Wherever a line of the records contains "statement", copy that line.
----- Records shown
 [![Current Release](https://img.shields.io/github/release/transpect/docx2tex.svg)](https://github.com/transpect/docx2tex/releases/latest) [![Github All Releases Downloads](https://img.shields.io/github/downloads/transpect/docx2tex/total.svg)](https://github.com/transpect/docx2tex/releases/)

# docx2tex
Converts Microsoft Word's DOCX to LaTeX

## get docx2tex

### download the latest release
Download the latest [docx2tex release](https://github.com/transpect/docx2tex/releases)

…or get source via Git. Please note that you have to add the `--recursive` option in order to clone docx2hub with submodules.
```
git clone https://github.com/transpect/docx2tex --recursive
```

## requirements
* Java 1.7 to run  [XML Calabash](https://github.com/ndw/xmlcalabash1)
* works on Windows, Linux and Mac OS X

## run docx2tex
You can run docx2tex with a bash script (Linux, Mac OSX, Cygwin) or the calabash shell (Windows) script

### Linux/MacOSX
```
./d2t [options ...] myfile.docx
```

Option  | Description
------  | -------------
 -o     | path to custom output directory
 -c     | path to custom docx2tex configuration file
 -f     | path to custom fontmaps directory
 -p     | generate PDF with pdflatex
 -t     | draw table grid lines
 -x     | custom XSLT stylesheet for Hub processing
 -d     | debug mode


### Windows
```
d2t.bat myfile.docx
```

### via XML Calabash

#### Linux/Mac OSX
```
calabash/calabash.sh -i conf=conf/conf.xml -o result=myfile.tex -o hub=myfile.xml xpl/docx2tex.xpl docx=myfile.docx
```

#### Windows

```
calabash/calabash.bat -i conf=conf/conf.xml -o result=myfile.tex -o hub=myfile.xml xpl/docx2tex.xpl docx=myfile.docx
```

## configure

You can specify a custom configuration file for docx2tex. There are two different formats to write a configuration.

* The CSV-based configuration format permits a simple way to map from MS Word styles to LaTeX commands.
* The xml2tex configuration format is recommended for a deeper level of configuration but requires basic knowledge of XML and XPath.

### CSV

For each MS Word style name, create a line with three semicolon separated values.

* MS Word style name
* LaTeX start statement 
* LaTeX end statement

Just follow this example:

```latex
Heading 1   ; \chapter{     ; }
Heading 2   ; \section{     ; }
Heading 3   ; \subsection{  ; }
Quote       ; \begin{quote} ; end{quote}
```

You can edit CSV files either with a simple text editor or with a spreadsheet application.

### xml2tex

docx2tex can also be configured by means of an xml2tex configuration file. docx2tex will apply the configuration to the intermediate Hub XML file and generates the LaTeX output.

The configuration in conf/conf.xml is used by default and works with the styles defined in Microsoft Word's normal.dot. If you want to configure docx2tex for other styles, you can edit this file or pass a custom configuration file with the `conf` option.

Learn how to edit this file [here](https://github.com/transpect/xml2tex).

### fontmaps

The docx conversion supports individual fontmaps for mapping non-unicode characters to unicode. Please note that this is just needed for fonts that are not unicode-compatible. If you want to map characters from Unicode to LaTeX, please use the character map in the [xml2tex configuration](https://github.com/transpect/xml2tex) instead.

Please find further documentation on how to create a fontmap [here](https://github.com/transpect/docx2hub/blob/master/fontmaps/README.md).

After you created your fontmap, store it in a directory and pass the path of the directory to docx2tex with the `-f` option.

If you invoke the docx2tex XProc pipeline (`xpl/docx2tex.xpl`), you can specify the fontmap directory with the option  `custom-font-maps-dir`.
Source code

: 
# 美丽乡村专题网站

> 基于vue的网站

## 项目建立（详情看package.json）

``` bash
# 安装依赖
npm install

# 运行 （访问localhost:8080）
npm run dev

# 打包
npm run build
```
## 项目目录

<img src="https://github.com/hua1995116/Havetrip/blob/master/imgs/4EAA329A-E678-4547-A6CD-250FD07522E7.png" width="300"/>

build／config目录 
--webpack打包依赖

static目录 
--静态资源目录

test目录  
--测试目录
----------
▸ Task answer:
* LaTeX start statement 
* LaTeX end statement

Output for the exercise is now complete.